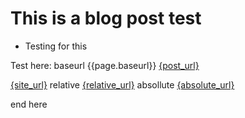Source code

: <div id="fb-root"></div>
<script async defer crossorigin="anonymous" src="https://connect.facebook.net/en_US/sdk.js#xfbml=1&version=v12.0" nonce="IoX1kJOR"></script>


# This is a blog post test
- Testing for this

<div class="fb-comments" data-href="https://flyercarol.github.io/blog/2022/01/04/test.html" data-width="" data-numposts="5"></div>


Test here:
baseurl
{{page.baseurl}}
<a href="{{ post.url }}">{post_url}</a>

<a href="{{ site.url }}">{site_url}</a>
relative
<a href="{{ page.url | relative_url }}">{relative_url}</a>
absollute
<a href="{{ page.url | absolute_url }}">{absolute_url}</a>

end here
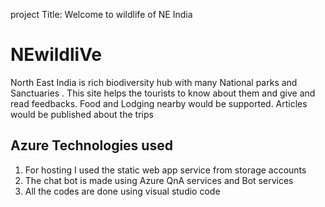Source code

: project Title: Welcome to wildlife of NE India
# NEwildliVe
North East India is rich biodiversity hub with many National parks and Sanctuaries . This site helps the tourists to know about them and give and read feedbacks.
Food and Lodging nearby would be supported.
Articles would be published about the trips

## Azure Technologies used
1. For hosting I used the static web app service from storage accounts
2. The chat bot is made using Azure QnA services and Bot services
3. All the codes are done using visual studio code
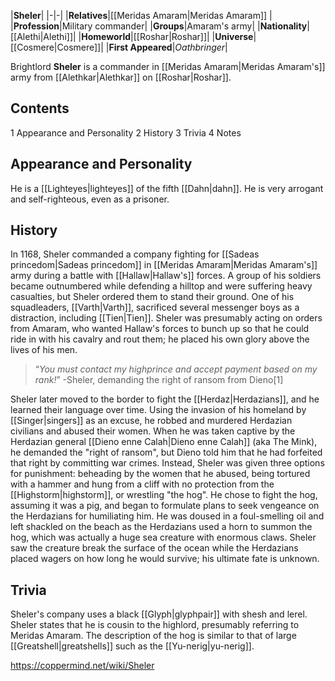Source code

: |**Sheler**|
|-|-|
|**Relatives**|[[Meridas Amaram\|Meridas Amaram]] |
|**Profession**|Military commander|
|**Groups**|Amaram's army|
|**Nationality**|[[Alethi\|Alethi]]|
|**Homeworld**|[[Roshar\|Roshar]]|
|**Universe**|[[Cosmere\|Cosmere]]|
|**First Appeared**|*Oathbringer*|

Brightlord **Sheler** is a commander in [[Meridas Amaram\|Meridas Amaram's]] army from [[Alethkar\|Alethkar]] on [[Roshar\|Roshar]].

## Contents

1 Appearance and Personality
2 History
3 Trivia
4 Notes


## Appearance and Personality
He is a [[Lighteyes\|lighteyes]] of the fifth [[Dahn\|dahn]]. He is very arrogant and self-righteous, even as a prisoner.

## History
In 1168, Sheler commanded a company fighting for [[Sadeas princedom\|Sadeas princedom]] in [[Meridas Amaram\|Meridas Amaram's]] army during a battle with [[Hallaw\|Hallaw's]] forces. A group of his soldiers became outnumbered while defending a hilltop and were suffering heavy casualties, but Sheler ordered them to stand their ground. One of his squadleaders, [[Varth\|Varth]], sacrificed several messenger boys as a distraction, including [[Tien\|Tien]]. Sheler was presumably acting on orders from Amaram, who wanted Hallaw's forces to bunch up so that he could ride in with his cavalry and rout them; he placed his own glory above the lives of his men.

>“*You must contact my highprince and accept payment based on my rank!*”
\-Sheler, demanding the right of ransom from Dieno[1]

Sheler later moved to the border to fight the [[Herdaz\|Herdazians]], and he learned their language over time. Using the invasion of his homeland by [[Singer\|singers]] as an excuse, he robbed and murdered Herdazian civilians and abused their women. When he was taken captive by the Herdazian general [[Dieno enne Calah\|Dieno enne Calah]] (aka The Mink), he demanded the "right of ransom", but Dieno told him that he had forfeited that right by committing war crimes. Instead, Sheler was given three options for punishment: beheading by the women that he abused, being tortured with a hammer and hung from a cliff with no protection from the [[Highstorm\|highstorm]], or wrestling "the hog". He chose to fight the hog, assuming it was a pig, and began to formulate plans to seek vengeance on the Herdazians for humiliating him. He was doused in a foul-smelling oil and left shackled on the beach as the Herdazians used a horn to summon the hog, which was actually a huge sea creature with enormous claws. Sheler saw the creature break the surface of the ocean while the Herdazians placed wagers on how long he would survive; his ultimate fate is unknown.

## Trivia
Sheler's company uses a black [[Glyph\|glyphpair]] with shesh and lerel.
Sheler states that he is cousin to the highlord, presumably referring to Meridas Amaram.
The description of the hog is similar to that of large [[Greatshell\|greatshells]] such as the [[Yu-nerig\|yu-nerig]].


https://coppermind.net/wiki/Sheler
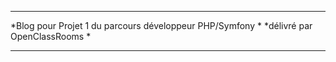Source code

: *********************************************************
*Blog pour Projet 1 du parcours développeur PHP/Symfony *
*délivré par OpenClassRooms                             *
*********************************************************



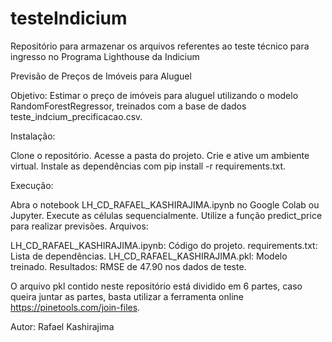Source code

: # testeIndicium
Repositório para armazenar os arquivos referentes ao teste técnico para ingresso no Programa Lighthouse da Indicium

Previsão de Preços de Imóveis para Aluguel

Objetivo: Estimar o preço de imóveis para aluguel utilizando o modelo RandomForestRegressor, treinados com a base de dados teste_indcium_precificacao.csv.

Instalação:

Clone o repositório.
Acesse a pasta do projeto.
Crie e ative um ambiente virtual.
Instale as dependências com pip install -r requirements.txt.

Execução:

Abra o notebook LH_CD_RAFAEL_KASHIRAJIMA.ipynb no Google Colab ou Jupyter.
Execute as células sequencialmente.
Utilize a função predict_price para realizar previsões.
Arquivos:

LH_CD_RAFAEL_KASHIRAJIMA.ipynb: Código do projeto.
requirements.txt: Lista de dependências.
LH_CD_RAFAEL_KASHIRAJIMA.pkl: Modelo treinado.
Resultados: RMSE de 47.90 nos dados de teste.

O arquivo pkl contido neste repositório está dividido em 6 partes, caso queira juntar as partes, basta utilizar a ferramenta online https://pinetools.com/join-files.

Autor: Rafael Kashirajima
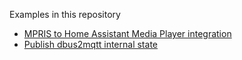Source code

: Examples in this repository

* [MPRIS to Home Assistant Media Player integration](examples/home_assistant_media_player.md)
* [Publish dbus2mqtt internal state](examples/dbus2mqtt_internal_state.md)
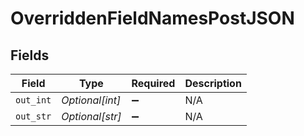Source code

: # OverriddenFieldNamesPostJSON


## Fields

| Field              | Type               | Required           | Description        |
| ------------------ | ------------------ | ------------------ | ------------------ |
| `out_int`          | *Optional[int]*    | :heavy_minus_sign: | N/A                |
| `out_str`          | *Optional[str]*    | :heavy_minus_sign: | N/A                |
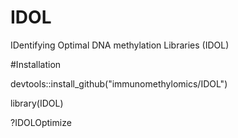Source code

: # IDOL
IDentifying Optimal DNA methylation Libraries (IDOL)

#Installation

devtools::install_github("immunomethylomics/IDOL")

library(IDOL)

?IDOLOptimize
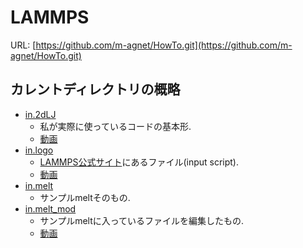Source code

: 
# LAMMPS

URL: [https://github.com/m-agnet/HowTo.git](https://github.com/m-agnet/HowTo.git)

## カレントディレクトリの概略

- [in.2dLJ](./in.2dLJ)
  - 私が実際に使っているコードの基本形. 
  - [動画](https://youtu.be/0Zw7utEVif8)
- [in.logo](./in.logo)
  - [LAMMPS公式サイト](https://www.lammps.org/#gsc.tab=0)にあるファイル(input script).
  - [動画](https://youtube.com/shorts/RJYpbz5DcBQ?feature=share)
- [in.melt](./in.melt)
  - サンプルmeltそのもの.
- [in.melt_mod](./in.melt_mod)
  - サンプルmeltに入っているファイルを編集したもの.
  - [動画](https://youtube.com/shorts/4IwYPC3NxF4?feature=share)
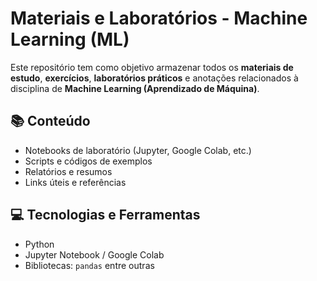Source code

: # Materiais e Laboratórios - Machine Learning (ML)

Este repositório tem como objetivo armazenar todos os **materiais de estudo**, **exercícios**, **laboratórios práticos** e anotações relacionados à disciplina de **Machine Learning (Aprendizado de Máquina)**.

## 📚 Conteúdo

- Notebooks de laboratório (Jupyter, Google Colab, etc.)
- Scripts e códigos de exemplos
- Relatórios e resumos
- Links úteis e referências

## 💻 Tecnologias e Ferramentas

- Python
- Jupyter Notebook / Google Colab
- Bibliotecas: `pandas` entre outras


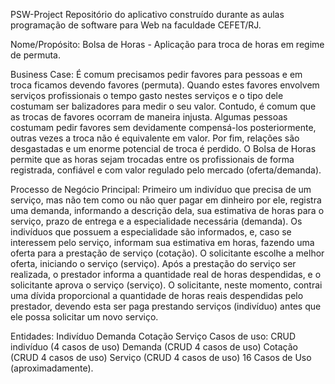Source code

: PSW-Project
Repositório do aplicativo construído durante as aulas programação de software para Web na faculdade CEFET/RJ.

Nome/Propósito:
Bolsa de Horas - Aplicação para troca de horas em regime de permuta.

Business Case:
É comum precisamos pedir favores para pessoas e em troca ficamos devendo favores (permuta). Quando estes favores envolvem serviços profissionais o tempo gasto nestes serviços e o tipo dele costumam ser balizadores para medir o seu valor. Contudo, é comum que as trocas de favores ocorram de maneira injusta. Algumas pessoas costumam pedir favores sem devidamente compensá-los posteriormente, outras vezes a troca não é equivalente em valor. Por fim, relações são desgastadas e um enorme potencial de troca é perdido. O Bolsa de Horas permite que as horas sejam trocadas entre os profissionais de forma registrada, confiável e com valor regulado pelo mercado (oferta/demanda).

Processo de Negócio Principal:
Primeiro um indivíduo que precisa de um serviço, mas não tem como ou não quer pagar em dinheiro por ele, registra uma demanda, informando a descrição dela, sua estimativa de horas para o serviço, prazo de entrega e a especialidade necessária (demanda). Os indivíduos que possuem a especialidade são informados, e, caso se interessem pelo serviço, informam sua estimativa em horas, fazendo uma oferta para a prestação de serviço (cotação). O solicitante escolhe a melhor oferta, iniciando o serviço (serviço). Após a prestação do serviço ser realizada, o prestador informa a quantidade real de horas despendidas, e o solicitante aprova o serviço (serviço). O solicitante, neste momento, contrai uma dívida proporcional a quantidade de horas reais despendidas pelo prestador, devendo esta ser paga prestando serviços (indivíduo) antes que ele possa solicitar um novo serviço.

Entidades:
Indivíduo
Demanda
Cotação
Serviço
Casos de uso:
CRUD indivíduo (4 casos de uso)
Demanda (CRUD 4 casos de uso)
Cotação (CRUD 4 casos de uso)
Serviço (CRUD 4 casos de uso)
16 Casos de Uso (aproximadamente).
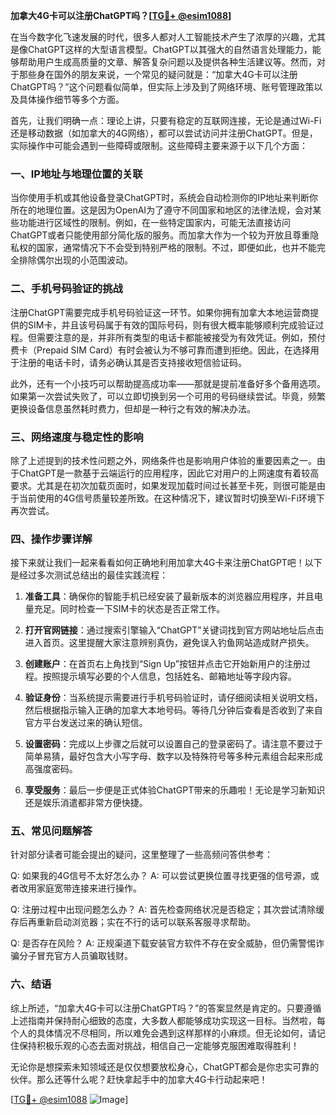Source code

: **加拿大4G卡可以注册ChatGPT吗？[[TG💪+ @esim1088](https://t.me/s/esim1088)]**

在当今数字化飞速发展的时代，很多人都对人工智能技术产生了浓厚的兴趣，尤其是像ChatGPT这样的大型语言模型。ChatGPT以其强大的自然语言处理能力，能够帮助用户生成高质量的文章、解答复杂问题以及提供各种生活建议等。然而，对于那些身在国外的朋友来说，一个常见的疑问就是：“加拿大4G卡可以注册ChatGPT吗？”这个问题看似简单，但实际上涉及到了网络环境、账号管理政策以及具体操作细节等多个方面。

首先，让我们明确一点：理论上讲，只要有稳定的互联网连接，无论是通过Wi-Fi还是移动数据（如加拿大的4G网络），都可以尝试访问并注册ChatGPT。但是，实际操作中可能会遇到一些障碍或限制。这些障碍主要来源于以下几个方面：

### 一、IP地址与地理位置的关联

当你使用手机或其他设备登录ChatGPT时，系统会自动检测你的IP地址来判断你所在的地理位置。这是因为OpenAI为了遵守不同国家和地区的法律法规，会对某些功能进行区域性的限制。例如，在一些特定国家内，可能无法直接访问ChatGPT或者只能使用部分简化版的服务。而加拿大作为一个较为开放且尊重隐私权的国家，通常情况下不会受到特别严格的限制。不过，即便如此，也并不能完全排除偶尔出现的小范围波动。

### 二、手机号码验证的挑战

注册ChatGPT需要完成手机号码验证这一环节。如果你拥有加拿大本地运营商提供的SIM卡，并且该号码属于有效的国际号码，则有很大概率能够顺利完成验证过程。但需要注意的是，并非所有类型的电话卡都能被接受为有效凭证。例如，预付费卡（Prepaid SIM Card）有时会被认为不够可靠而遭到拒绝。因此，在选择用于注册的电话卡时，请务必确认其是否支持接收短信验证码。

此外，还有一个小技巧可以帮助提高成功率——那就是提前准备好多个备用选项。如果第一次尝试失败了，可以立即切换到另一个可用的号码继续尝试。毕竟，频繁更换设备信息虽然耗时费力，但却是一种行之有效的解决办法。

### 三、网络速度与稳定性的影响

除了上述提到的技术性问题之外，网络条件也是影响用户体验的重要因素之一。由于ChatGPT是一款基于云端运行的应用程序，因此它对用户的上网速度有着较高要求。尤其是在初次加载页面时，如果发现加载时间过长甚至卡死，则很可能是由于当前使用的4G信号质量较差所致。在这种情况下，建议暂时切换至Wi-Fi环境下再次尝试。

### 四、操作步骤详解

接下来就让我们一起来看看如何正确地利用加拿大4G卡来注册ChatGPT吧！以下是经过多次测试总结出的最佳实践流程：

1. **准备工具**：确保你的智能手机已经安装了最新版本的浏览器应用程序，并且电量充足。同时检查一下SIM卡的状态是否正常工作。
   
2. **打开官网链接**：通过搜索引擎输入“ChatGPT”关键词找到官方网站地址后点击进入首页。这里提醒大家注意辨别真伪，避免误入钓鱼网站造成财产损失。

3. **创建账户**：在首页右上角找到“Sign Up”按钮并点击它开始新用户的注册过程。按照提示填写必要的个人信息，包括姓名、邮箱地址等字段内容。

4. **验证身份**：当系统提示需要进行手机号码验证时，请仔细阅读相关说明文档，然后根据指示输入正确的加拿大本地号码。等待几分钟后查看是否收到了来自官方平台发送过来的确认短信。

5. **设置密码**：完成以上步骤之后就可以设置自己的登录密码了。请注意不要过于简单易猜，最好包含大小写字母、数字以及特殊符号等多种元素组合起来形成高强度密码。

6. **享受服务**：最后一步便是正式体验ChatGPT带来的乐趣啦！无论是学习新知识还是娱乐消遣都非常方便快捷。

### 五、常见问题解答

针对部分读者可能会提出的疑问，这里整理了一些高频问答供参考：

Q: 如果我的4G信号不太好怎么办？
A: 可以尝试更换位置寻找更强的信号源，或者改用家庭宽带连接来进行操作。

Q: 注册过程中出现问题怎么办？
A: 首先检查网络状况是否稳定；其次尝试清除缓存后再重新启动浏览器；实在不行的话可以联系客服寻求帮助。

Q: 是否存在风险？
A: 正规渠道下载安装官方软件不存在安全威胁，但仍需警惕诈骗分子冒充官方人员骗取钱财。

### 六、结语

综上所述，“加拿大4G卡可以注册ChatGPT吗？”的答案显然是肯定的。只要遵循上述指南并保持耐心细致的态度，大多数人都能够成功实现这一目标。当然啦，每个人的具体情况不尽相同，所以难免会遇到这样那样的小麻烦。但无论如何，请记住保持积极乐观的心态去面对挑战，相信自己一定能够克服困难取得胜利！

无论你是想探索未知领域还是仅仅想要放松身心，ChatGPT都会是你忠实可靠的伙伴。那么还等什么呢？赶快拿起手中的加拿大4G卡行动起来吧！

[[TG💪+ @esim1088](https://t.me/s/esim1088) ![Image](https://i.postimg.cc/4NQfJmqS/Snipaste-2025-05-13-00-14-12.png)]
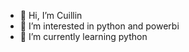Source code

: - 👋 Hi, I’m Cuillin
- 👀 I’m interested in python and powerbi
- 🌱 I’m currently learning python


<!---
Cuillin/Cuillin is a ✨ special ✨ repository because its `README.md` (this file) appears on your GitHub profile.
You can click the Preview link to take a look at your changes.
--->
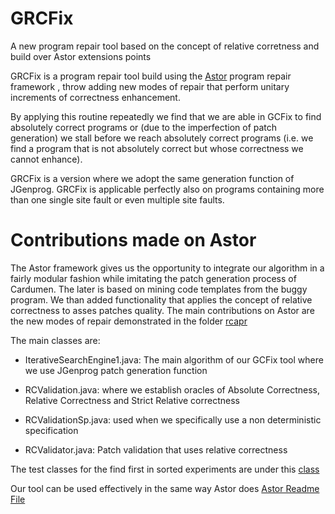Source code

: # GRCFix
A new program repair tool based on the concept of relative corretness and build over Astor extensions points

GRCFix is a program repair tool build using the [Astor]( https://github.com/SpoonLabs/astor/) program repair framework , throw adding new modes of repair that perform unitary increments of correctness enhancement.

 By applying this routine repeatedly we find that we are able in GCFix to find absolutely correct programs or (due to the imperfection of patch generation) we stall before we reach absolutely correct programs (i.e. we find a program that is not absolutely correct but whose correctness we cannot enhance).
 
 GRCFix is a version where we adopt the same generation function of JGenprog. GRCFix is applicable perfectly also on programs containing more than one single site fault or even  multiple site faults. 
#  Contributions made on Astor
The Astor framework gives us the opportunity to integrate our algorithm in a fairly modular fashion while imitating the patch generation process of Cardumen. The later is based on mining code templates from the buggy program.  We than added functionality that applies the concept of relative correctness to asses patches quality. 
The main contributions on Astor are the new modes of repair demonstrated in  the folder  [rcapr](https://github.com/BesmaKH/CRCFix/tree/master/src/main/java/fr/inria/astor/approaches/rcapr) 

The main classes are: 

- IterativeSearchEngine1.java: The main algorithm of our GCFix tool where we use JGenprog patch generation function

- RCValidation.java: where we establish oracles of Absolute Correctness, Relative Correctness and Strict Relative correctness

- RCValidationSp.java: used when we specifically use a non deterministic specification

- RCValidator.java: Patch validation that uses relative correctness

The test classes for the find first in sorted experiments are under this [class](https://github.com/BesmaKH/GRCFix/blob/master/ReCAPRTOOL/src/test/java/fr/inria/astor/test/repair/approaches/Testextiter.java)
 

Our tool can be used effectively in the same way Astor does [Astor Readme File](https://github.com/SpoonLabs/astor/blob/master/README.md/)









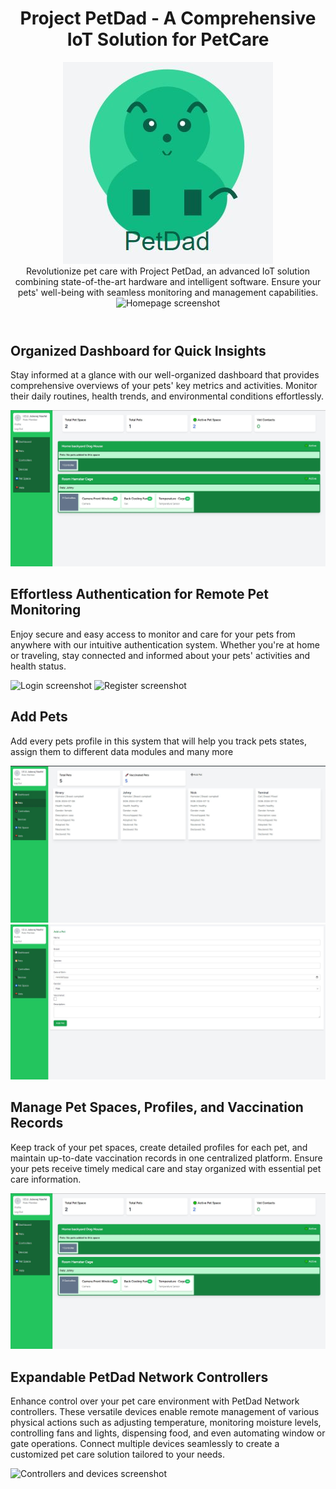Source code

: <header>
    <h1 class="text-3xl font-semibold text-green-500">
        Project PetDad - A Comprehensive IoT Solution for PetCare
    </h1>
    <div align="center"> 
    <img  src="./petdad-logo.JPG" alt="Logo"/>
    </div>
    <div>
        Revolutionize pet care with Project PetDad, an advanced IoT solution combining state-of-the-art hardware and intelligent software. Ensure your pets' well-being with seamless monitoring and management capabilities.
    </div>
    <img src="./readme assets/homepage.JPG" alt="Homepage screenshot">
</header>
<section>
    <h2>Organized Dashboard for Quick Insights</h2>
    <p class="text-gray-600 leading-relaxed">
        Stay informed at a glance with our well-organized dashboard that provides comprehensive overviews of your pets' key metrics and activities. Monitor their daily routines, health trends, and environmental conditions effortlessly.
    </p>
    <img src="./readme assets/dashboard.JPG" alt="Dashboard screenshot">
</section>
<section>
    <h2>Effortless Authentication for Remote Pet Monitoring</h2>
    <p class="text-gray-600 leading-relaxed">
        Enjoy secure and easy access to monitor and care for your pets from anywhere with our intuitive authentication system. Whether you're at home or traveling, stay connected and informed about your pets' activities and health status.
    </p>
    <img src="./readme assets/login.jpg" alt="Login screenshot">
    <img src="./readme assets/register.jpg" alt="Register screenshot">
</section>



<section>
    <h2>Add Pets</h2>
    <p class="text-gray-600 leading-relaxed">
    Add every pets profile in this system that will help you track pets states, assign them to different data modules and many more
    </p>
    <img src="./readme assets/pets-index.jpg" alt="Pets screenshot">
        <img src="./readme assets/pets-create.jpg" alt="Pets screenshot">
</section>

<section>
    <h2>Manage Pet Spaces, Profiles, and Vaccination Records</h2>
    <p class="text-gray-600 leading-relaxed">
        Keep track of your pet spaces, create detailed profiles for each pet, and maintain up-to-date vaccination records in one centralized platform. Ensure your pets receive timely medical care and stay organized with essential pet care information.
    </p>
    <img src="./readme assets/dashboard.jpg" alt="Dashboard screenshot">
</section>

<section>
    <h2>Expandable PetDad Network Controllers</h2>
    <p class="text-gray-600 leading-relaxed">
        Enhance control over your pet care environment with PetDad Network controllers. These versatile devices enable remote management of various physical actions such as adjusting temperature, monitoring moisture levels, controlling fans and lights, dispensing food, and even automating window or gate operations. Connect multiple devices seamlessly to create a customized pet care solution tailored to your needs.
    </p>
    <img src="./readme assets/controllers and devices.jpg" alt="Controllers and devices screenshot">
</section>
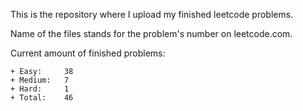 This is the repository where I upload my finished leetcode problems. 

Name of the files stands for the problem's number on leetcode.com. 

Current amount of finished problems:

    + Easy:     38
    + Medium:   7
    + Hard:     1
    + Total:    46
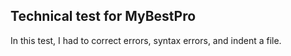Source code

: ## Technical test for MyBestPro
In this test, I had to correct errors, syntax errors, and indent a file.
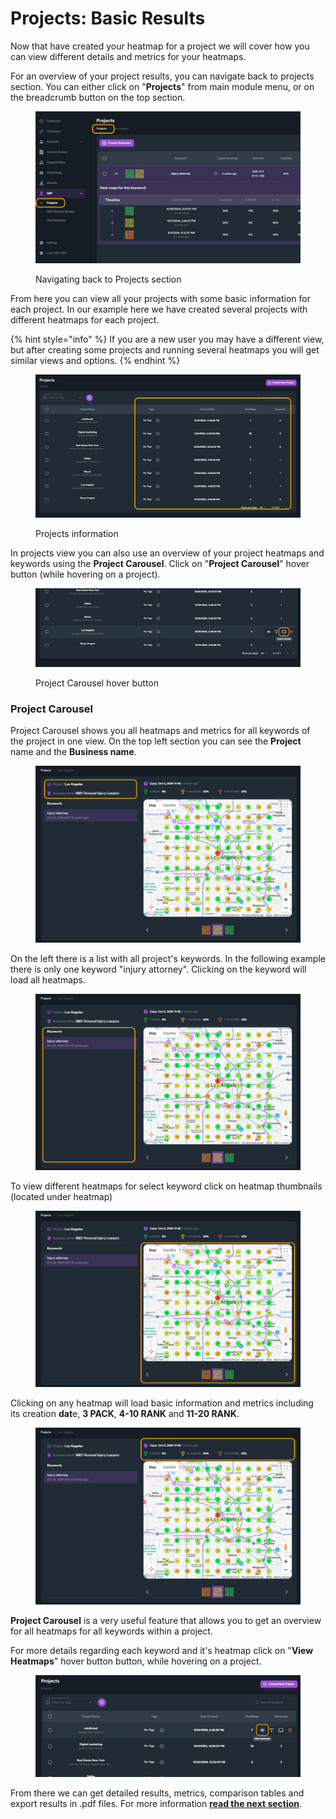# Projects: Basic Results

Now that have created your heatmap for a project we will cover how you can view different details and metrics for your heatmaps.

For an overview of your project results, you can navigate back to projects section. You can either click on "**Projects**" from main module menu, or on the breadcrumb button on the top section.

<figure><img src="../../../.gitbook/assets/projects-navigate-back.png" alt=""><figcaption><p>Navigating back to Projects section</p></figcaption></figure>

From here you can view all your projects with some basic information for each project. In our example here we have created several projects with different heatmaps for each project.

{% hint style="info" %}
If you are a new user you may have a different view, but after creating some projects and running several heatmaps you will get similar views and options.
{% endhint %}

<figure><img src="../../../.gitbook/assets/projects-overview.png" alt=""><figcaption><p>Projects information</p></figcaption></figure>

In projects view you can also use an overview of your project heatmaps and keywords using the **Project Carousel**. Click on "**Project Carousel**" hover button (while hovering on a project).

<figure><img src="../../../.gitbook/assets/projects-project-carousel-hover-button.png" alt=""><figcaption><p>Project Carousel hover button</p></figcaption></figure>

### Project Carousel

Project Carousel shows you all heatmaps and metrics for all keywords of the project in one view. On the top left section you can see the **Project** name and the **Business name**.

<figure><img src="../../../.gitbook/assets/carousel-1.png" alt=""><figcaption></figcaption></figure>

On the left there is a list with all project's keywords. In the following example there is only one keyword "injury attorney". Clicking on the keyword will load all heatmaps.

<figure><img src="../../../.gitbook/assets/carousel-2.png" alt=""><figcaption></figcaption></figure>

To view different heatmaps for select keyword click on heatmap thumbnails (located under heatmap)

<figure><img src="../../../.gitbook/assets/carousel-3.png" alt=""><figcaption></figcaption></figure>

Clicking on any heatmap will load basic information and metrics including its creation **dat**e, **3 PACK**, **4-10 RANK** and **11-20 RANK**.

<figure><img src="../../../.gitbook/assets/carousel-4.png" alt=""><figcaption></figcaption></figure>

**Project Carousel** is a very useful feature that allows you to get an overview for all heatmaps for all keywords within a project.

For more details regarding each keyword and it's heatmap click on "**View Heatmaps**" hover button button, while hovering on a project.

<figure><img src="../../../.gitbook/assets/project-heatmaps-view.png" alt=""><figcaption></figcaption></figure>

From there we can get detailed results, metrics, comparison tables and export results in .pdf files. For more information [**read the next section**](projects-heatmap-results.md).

============

Please return every line in the data that includes the string "hovering".

In projects view you can also use an overview of your project heatmaps and keywords using the **Project Carousel**. Click on "**Project Carousel**" hover button (while hovering on a project).
For more details regarding each keyword and it's heatmap click on "**View Heatmaps**" hover button button, while hovering on a project.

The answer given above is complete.